• Problem:
Lines in the material below that include "your" need to be tallied; give the total alone.

===== Data for this task =====

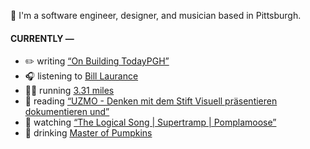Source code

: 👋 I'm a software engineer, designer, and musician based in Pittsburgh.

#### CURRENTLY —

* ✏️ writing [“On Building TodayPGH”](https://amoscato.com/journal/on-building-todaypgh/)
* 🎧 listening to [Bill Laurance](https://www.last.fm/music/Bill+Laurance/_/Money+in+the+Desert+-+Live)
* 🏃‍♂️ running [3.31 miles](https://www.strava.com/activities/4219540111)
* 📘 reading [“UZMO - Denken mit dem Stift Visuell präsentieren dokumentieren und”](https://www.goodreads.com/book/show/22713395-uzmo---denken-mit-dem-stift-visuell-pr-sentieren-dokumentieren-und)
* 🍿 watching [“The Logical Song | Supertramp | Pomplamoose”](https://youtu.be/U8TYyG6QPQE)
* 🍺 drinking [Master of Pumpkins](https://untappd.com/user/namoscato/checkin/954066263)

=====
===== Data for this task =====

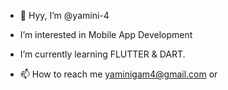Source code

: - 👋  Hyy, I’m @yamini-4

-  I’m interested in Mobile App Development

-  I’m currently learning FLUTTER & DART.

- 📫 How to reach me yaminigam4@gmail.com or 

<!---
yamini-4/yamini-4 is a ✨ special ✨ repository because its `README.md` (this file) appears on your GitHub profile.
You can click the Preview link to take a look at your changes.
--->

=====

• Completed exercise:
2